Arbeitmarkt
Müntefering erwägt Mindestlohn für Zeitarbeiter

Bundesarbeitsminister Franz Müntefering (SPD) plant nach einem Zeitungsbericht die Einführung eines Mindestlohnes für Zeitarbeiter. Dafür wolle er das Entsendegesetz für den Bau auch auf diese Branche ausdehnen.

HB BERLIN. Das schreibt die „Frankfurter Rundschau“ unter Berufung auf Regierungskreise. Allerdings gebe es noch Bedenken in der Unionsfraktion. Dort werde befürchtet, die Regierung könnte durch die schrittweise Einführung von Mindestlöhnen zu sehr auf SPD-Kurs einschwenken.

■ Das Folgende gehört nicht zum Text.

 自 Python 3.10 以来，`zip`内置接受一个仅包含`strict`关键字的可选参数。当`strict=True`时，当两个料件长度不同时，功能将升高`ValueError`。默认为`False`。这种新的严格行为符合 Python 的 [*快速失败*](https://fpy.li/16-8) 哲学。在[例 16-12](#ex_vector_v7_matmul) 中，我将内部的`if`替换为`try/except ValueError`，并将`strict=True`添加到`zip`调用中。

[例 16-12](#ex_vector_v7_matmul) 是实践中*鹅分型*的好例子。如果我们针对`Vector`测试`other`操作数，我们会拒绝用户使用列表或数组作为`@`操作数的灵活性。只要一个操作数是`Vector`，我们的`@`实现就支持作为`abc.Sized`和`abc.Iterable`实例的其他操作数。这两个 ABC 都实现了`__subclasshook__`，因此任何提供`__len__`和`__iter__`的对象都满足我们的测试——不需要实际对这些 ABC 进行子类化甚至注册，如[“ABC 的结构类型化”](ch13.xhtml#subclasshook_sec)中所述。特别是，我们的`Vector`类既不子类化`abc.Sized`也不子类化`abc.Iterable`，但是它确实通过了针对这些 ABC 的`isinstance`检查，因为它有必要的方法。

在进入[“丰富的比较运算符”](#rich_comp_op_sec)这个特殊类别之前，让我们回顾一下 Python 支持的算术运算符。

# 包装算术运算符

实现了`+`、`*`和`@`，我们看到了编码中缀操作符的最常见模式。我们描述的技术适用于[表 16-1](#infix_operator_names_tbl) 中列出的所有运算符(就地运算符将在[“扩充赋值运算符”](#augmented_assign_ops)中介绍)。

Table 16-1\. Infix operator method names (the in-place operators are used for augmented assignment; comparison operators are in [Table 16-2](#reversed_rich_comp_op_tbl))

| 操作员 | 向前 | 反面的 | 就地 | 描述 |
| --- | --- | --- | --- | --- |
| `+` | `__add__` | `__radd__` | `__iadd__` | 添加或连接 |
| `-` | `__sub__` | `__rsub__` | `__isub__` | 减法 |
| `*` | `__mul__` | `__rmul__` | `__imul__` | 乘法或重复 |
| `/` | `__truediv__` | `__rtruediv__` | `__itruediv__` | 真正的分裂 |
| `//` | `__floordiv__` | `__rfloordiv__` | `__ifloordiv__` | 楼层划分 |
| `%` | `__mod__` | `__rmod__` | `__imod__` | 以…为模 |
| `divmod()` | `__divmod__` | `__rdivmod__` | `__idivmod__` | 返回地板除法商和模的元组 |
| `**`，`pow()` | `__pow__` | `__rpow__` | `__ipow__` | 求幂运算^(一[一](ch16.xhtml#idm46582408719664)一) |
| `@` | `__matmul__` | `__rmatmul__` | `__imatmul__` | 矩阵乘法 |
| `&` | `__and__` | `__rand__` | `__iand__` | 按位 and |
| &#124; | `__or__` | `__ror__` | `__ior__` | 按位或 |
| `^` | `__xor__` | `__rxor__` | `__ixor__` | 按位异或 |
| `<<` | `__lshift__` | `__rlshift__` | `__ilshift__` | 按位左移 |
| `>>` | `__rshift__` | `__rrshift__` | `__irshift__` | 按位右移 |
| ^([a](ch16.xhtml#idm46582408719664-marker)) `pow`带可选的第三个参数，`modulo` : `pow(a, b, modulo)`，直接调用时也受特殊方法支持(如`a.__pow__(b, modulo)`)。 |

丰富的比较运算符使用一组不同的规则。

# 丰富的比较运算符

Der nordrhein-westfälische Arbeitsminister Karl-Josef Laumann (CDU) sprach sich für eine „Initiative gegen sittenwidrige Löhne bei Zeitarbeitern“ aus. "Ich rufe die Skeptiker in meiner Partei zu einem Umdenken auf", sagte Laumann der Zeitung. Laumann, der auch Vorsitzender der Christlichen Demokratischen Arbeitnehmerschaft ist, bevorzugt nach eigenen Angaben allerdings eine "tarifliche Lösung". Diese könnte die Regierung schon nach heutiger Rechtslage per Verordnung für die ganze Zeitarbeitsbranche für allgemein verbindlich erklären, sagte Laumann. Sollte dies am Widerstand der Arbeitgeberverbände scheitern, trage er auch ein gesetzliches Vorgehen mit, betonte Laumann.

Die Bundestagsfraktion der Union habe über Mindestlöhne für Zeitarbeiter noch nicht entschieden, sagte ihr arbeitsmarktpolitischer Sprecher Ralf Brauksiepe der Zeitung. Er stehe aber dem Vorschlag, das Entsendegesetz auszuweiten, "offen gegenüber".